* INSTRUCTIONS TO FOLLOW:
Having read the material, return every line of it exactly.
*** RECORD EXCERPTS Section Begins ***
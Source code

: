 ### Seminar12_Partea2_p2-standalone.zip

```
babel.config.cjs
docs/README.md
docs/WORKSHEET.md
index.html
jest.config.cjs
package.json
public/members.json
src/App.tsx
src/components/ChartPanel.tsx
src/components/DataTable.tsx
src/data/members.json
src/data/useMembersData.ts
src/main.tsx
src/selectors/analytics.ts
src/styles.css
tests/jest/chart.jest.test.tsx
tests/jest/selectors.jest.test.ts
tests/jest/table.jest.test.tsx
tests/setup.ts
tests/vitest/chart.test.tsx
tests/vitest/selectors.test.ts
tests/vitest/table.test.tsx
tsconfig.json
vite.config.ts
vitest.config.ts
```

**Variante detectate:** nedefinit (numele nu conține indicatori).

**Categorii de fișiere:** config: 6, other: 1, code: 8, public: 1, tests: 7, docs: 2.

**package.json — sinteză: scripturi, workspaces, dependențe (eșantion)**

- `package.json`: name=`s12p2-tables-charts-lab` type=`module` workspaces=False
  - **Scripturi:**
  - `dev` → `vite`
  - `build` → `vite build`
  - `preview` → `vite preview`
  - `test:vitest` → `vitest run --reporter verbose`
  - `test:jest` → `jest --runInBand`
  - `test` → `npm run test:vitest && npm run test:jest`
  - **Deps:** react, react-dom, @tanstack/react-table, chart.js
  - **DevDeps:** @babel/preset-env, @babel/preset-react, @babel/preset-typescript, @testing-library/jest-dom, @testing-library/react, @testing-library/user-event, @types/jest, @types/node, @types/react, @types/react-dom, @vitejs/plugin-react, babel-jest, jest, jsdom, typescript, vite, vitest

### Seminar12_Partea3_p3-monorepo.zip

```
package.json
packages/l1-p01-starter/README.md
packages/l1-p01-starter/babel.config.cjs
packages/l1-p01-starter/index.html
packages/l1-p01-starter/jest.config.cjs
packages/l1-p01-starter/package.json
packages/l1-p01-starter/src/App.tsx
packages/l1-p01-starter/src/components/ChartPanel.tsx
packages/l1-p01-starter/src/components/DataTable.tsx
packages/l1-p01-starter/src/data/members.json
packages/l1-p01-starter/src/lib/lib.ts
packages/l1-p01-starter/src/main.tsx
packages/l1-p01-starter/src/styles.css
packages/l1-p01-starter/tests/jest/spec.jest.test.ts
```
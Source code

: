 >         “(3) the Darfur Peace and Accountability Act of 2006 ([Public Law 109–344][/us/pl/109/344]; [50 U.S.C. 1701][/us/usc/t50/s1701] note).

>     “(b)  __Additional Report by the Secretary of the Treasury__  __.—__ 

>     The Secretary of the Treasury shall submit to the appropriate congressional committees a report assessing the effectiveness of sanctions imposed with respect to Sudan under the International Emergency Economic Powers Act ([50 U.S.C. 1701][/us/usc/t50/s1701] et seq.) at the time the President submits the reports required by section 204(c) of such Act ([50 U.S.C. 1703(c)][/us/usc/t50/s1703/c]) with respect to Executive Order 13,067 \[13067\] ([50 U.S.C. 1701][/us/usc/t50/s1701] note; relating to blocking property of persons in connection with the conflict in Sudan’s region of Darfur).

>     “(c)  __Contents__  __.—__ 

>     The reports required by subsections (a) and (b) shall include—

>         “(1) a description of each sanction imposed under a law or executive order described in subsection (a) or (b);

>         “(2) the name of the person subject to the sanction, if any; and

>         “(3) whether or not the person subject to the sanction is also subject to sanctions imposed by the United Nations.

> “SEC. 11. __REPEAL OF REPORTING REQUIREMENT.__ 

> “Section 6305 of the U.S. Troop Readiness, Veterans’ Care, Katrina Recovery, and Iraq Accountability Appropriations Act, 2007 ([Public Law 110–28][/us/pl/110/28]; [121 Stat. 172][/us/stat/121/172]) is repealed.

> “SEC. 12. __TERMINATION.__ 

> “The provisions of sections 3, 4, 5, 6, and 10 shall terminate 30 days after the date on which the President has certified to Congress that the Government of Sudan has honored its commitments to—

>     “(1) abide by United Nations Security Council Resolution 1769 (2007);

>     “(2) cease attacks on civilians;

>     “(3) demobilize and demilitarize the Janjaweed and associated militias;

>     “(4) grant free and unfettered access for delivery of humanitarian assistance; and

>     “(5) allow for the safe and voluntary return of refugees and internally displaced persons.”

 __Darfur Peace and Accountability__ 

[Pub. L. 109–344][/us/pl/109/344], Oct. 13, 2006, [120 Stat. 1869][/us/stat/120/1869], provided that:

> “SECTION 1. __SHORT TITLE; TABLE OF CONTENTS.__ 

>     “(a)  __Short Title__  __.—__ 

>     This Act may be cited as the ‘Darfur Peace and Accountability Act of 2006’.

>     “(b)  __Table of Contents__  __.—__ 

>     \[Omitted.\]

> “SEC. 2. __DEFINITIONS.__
*** RECORD EXCERPTS Section Ends ***
* RESPONSE FOR THIS EXERCISE:
Source code

: ### Seminar12_Partea2_p2-standalone.zip

```
babel.config.cjs
docs/README.md
docs/WORKSHEET.md
index.html
jest.config.cjs
package.json
public/members.json
src/App.tsx
src/components/ChartPanel.tsx
src/components/DataTable.tsx
src/data/members.json
src/data/useMembersData.ts
src/main.tsx
src/selectors/analytics.ts
src/styles.css
tests/jest/chart.jest.test.tsx
tests/jest/selectors.jest.test.ts
tests/jest/table.jest.test.tsx
tests/setup.ts
tests/vitest/chart.test.tsx
tests/vitest/selectors.test.ts
tests/vitest/table.test.tsx
tsconfig.json
vite.config.ts
vitest.config.ts
```

**Variante detectate:** nedefinit (numele nu conține indicatori).

**Categorii de fișiere:** config: 6, other: 1, code: 8, public: 1, tests: 7, docs: 2.

**package.json — sinteză: scripturi, workspaces, dependențe (eșantion)**

- `package.json`: name=`s12p2-tables-charts-lab` type=`module` workspaces=False
  - **Scripturi:**
  - `dev` → `vite`
  - `build` → `vite build`
  - `preview` → `vite preview`
  - `test:vitest` → `vitest run --reporter verbose`
  - `test:jest` → `jest --runInBand`
  - `test` → `npm run test:vitest && npm run test:jest`
  - **Deps:** react, react-dom, @tanstack/react-table, chart.js
  - **DevDeps:** @babel/preset-env, @babel/preset-react, @babel/preset-typescript, @testing-library/jest-dom, @testing-library/react, @testing-library/user-event, @types/jest, @types/node, @types/react, @types/react-dom, @vitejs/plugin-react, babel-jest, jest, jsdom, typescript, vite, vitest

### Seminar12_Partea3_p3-monorepo.zip

```
package.json
packages/l1-p01-starter/README.md
packages/l1-p01-starter/babel.config.cjs
packages/l1-p01-starter/index.html
packages/l1-p01-starter/jest.config.cjs
packages/l1-p01-starter/package.json
packages/l1-p01-starter/src/App.tsx
packages/l1-p01-starter/src/components/ChartPanel.tsx
packages/l1-p01-starter/src/components/DataTable.tsx
packages/l1-p01-starter/src/data/members.json
packages/l1-p01-starter/src/lib/lib.ts
packages/l1-p01-starter/src/main.tsx
packages/l1-p01-starter/src/styles.css
packages/l1-p01-starter/tests/jest/spec.jest.test.ts
```
Source code

: >         “(3) the Darfur Peace and Accountability Act of 2006 ([Public Law 109–344][/us/pl/109/344]; [50 U.S.C. 1701][/us/usc/t50/s1701] note).

>     “(b)  __Additional Report by the Secretary of the Treasury__  __.—__ 

>     The Secretary of the Treasury shall submit to the appropriate congressional committees a report assessing the effectiveness of sanctions imposed with respect to Sudan under the International Emergency Economic Powers Act ([50 U.S.C. 1701][/us/usc/t50/s1701] et seq.) at the time the President submits the reports required by section 204(c) of such Act ([50 U.S.C. 1703(c)][/us/usc/t50/s1703/c]) with respect to Executive Order 13,067 \[13067\] ([50 U.S.C. 1701][/us/usc/t50/s1701] note; relating to blocking property of persons in connection with the conflict in Sudan’s region of Darfur).

>     “(c)  __Contents__  __.—__ 

>     The reports required by subsections (a) and (b) shall include—

>         “(1) a description of each sanction imposed under a law or executive order described in subsection (a) or (b);

>         “(2) the name of the person subject to the sanction, if any; and

>         “(3) whether or not the person subject to the sanction is also subject to sanctions imposed by the United Nations.

> “SEC. 11. __REPEAL OF REPORTING REQUIREMENT.__ 

> “Section 6305 of the U.S. Troop Readiness, Veterans’ Care, Katrina Recovery, and Iraq Accountability Appropriations Act, 2007 ([Public Law 110–28][/us/pl/110/28]; [121 Stat. 172][/us/stat/121/172]) is repealed.

> “SEC. 12. __TERMINATION.__ 

> “The provisions of sections 3, 4, 5, 6, and 10 shall terminate 30 days after the date on which the President has certified to Congress that the Government of Sudan has honored its commitments to—

>     “(1) abide by United Nations Security Council Resolution 1769 (2007);

>     “(2) cease attacks on civilians;

>     “(3) demobilize and demilitarize the Janjaweed and associated militias;

>     “(4) grant free and unfettered access for delivery of humanitarian assistance; and

>     “(5) allow for the safe and voluntary return of refugees and internally displaced persons.”

 __Darfur Peace and Accountability__ 

[Pub. L. 109–344][/us/pl/109/344], Oct. 13, 2006, [120 Stat. 1869][/us/stat/120/1869], provided that:

> “SECTION 1. __SHORT TITLE; TABLE OF CONTENTS.__ 

>     “(a)  __Short Title__  __.—__ 

>     This Act may be cited as the ‘Darfur Peace and Accountability Act of 2006’.

>     “(b)  __Table of Contents__  __.—__ 

>     \[Omitted.\]

> “SEC. 2. __DEFINITIONS.__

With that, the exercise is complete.